=== Section Start ===

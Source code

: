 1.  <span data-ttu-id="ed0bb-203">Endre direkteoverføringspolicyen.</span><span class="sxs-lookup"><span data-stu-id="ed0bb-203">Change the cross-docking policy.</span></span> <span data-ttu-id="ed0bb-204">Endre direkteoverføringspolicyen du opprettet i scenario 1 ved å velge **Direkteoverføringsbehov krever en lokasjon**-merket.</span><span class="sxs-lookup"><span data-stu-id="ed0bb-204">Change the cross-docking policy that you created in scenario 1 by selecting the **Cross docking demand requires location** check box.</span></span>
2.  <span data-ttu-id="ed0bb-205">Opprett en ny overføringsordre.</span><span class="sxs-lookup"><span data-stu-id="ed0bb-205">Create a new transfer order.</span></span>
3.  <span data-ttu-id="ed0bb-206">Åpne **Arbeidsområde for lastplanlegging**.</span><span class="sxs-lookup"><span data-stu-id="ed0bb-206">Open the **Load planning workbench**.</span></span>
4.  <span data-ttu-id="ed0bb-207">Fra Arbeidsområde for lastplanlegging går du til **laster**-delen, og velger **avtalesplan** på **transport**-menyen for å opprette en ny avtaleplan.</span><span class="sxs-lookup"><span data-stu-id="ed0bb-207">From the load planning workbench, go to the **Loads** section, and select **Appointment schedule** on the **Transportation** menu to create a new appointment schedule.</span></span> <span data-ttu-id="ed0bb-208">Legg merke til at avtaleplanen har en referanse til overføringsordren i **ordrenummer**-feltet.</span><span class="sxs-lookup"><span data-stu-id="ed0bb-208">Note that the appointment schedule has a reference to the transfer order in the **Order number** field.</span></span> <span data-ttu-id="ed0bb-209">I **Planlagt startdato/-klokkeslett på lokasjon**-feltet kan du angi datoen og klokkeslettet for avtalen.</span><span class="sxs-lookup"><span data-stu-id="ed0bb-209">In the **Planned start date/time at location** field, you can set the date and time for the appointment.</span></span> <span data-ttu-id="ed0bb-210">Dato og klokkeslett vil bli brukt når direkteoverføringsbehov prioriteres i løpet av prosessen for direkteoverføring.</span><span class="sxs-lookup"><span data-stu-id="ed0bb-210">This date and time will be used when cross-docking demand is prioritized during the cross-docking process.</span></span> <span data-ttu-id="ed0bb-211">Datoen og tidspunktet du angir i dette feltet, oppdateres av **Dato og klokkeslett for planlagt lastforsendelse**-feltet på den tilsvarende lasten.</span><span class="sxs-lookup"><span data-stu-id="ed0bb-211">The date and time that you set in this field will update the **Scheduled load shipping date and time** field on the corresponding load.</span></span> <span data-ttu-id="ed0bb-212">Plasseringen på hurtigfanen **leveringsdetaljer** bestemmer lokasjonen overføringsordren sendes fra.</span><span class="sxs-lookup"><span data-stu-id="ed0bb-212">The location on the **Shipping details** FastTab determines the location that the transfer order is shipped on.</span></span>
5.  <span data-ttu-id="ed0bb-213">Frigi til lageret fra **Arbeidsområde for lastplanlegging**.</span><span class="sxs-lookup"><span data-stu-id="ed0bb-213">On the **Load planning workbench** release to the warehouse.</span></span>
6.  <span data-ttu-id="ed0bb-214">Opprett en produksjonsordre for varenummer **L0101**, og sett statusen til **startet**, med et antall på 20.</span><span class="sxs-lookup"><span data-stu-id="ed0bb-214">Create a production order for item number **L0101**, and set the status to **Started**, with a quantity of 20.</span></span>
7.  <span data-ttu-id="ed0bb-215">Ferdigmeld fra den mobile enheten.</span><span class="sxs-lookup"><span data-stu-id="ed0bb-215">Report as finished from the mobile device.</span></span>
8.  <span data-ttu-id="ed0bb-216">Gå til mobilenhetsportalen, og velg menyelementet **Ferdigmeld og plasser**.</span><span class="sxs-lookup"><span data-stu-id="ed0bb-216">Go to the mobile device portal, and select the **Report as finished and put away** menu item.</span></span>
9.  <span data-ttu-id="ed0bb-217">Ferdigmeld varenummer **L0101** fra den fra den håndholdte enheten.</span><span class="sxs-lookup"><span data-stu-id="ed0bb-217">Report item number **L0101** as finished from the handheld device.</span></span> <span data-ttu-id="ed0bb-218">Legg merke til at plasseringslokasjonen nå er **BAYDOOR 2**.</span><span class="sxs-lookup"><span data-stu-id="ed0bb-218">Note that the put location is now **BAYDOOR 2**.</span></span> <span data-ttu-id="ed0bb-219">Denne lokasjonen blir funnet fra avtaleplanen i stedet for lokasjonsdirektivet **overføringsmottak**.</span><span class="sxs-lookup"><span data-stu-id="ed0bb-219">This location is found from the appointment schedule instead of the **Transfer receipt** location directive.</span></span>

=== Section End ===

=== YOUR OBJECTIVE ===
The output is every entry, printed exactly as it reads.

=== EXERCISE RESPONSE ===
Source code

: 1.  <span data-ttu-id="ed0bb-203">Endre direkteoverføringspolicyen.</span><span class="sxs-lookup"><span data-stu-id="ed0bb-203">Change the cross-docking policy.</span></span> <span data-ttu-id="ed0bb-204">Endre direkteoverføringspolicyen du opprettet i scenario 1 ved å velge **Direkteoverføringsbehov krever en lokasjon**-merket.</span><span class="sxs-lookup"><span data-stu-id="ed0bb-204">Change the cross-docking policy that you created in scenario 1 by selecting the **Cross docking demand requires location** check box.</span></span>
2.  <span data-ttu-id="ed0bb-205">Opprett en ny overføringsordre.</span><span class="sxs-lookup"><span data-stu-id="ed0bb-205">Create a new transfer order.</span></span>
3.  <span data-ttu-id="ed0bb-206">Åpne **Arbeidsområde for lastplanlegging**.</span><span class="sxs-lookup"><span data-stu-id="ed0bb-206">Open the **Load planning workbench**.</span></span>
4.  <span data-ttu-id="ed0bb-207">Fra Arbeidsområde for lastplanlegging går du til **laster**-delen, og velger **avtalesplan** på **transport**-menyen for å opprette en ny avtaleplan.</span><span class="sxs-lookup"><span data-stu-id="ed0bb-207">From the load planning workbench, go to the **Loads** section, and select **Appointment schedule** on the **Transportation** menu to create a new appointment schedule.</span></span> <span data-ttu-id="ed0bb-208">Legg merke til at avtaleplanen har en referanse til overføringsordren i **ordrenummer**-feltet.</span><span class="sxs-lookup"><span data-stu-id="ed0bb-208">Note that the appointment schedule has a reference to the transfer order in the **Order number** field.</span></span> <span data-ttu-id="ed0bb-209">I **Planlagt startdato/-klokkeslett på lokasjon**-feltet kan du angi datoen og klokkeslettet for avtalen.</span><span class="sxs-lookup"><span data-stu-id="ed0bb-209">In the **Planned start date/time at location** field, you can set the date and time for the appointment.</span></span> <span data-ttu-id="ed0bb-210">Dato og klokkeslett vil bli brukt når direkteoverføringsbehov prioriteres i løpet av prosessen for direkteoverføring.</span><span class="sxs-lookup"><span data-stu-id="ed0bb-210">This date and time will be used when cross-docking demand is prioritized during the cross-docking process.</span></span> <span data-ttu-id="ed0bb-211">Datoen og tidspunktet du angir i dette feltet, oppdateres av **Dato og klokkeslett for planlagt lastforsendelse**-feltet på den tilsvarende lasten.</span><span class="sxs-lookup"><span data-stu-id="ed0bb-211">The date and time that you set in this field will update the **Scheduled load shipping date and time** field on the corresponding load.</span></span> <span data-ttu-id="ed0bb-212">Plasseringen på hurtigfanen **leveringsdetaljer** bestemmer lokasjonen overføringsordren sendes fra.</span><span class="sxs-lookup"><span data-stu-id="ed0bb-212">The location on the **Shipping details** FastTab determines the location that the transfer order is shipped on.</span></span>
5.  <span data-ttu-id="ed0bb-213">Frigi til lageret fra **Arbeidsområde for lastplanlegging**.</span><span class="sxs-lookup"><span data-stu-id="ed0bb-213">On the **Load planning workbench** release to the warehouse.</span></span>
6.  <span data-ttu-id="ed0bb-214">Opprett en produksjonsordre for varenummer **L0101**, og sett statusen til **startet**, med et antall på 20.</span><span class="sxs-lookup"><span data-stu-id="ed0bb-214">Create a production order for item number **L0101**, and set the status to **Started**, with a quantity of 20.</span></span>
7.  <span data-ttu-id="ed0bb-215">Ferdigmeld fra den mobile enheten.</span><span class="sxs-lookup"><span data-stu-id="ed0bb-215">Report as finished from the mobile device.</span></span>
8.  <span data-ttu-id="ed0bb-216">Gå til mobilenhetsportalen, og velg menyelementet **Ferdigmeld og plasser**.</span><span class="sxs-lookup"><span data-stu-id="ed0bb-216">Go to the mobile device portal, and select the **Report as finished and put away** menu item.</span></span>
9.  <span data-ttu-id="ed0bb-217">Ferdigmeld varenummer **L0101** fra den fra den håndholdte enheten.</span><span class="sxs-lookup"><span data-stu-id="ed0bb-217">Report item number **L0101** as finished from the handheld device.</span></span> <span data-ttu-id="ed0bb-218">Legg merke til at plasseringslokasjonen nå er **BAYDOOR 2**.</span><span class="sxs-lookup"><span data-stu-id="ed0bb-218">Note that the put location is now **BAYDOOR 2**.</span></span> <span data-ttu-id="ed0bb-219">Denne lokasjonen blir funnet fra avtaleplanen i stedet for lokasjonsdirektivet **overføringsmottak**.</span><span class="sxs-lookup"><span data-stu-id="ed0bb-219">This location is found from the appointment schedule instead of the **Transfer receipt** location directive.</span></span>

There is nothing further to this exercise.